Please copy out all lines of the entries that contain the word "Engineer".

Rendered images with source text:
-=-=-

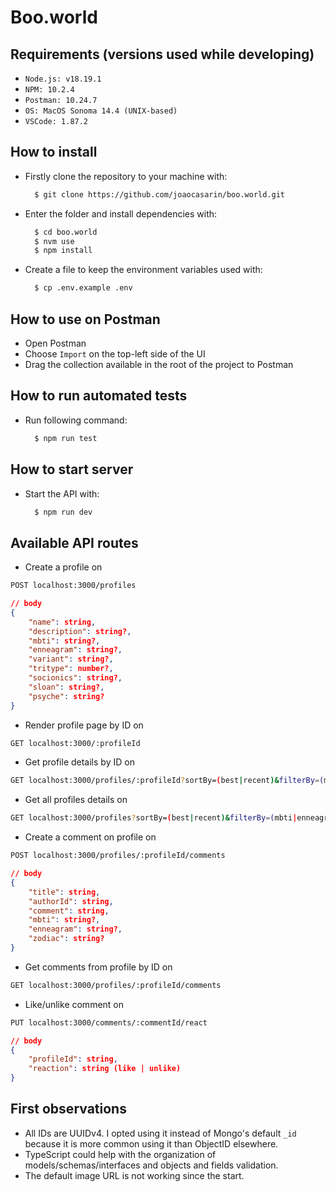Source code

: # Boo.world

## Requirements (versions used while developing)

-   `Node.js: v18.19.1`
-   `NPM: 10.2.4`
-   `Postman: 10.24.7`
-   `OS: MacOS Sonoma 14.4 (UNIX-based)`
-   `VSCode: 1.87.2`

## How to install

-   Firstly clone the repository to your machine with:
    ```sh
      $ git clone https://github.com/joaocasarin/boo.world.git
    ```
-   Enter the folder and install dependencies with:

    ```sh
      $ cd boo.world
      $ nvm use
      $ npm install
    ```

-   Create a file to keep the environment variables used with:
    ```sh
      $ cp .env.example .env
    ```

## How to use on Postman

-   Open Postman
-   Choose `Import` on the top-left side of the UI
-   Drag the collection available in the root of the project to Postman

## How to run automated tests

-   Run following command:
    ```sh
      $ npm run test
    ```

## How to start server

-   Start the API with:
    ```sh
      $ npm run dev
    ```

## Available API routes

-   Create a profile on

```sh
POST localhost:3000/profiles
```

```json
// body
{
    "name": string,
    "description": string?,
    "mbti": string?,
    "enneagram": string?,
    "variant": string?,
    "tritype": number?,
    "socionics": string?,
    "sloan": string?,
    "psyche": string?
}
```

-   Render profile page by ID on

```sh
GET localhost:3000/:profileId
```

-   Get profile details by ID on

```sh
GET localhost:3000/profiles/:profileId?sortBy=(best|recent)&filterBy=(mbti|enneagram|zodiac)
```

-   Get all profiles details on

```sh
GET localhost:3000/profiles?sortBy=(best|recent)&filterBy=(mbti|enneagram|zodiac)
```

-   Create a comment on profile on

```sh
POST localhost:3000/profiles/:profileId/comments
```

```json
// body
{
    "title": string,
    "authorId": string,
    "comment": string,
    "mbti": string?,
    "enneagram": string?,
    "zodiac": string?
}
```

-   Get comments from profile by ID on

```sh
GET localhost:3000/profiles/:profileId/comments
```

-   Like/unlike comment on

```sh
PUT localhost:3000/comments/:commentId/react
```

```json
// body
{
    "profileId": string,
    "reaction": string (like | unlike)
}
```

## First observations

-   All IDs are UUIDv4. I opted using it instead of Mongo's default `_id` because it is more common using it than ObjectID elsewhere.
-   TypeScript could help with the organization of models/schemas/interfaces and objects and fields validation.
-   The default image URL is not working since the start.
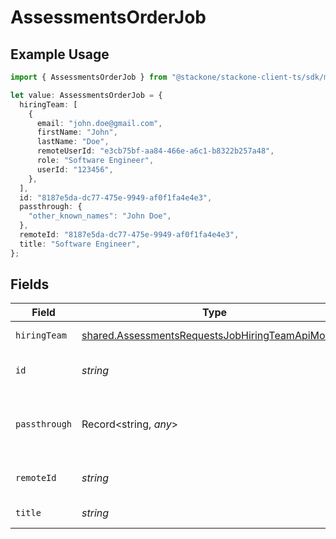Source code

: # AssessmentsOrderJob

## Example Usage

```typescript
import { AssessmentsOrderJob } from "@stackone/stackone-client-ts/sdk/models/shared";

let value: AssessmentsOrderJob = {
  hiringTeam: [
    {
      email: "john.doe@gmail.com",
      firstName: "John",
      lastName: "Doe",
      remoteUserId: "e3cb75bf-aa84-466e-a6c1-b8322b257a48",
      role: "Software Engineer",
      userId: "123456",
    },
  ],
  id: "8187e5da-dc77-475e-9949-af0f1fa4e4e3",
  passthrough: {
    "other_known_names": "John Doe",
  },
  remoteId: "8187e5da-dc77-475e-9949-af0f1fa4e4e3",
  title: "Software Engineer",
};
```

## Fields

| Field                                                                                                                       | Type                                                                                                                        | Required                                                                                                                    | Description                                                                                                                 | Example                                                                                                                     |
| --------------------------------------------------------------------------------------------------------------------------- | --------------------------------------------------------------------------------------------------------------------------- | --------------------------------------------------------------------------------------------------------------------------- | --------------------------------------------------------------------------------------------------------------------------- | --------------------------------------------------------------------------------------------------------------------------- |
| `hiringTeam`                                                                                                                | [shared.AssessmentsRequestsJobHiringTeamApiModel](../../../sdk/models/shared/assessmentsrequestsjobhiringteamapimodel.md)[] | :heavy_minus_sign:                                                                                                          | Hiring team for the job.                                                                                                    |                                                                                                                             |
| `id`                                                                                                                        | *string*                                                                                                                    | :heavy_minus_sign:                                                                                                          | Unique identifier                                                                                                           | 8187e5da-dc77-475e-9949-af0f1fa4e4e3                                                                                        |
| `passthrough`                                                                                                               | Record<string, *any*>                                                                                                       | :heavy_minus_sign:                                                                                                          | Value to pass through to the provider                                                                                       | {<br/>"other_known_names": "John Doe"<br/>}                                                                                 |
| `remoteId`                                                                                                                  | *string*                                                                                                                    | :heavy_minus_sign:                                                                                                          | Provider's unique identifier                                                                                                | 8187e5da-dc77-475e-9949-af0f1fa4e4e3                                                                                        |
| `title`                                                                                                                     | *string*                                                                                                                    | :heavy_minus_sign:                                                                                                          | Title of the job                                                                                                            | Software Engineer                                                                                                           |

-=-=-

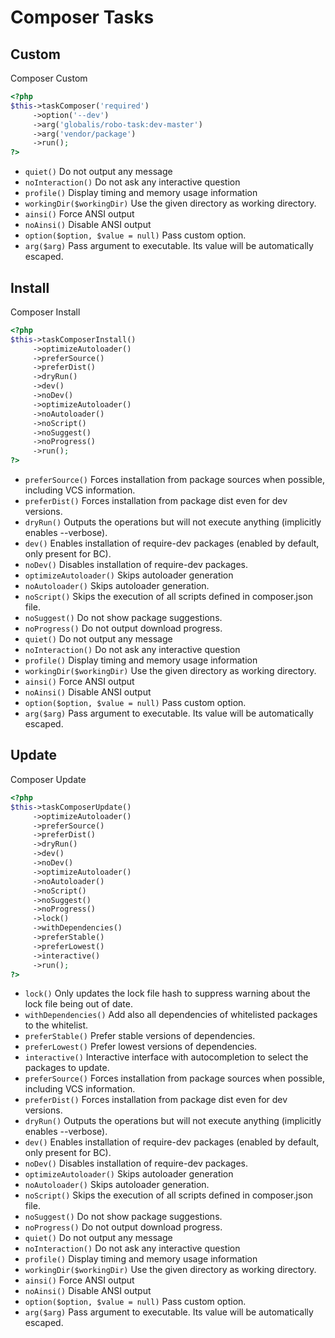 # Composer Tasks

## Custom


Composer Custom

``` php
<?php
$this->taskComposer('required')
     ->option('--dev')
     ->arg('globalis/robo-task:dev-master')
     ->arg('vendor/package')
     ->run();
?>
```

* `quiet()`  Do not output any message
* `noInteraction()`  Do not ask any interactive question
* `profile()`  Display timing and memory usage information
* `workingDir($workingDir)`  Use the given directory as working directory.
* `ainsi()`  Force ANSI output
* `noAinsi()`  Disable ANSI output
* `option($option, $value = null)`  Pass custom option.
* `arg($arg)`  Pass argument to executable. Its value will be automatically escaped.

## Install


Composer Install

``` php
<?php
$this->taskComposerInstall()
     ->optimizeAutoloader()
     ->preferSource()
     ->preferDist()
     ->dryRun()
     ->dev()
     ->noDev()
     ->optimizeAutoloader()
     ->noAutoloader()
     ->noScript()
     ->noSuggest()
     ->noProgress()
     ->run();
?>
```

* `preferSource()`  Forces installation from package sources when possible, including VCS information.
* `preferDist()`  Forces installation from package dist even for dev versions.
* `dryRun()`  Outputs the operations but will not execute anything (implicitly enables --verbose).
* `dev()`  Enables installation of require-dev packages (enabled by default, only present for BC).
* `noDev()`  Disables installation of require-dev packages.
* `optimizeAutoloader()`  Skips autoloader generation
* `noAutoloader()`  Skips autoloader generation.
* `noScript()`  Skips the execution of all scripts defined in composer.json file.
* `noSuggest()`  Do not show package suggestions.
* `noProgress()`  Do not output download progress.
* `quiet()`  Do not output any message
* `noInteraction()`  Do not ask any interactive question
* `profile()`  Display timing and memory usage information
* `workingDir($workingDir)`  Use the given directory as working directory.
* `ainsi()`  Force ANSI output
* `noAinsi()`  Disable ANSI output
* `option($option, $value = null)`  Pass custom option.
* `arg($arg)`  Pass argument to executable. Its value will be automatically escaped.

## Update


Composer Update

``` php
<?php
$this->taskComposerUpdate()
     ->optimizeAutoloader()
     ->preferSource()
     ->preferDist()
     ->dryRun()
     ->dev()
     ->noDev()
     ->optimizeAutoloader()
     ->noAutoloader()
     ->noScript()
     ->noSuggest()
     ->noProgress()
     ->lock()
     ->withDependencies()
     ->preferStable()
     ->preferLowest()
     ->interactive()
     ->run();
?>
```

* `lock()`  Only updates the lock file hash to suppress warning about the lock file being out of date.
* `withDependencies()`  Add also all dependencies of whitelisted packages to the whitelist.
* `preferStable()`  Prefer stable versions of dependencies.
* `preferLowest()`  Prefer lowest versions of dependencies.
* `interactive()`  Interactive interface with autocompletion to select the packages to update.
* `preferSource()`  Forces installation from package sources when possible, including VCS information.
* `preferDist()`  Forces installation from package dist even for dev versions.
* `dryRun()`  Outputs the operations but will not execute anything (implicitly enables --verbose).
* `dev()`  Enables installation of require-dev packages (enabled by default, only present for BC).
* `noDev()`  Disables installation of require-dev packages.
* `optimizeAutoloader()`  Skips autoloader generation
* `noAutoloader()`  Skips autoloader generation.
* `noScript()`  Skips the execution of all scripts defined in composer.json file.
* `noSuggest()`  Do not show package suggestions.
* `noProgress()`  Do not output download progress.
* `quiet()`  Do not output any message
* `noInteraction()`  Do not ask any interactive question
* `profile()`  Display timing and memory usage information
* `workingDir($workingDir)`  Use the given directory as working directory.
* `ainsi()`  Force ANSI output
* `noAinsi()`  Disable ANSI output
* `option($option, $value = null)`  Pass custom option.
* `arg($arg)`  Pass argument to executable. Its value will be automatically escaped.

-=-=-

REPLY TO THE TASK:
      role: "Software Engineer",
  title: "Software Engineer",
| `title`                                                                                                                     | *string*                                                                                                                    | :heavy_minus_sign:                                                                                                          | Title of the job                                                                                                            | Software Engineer                                                                                                           |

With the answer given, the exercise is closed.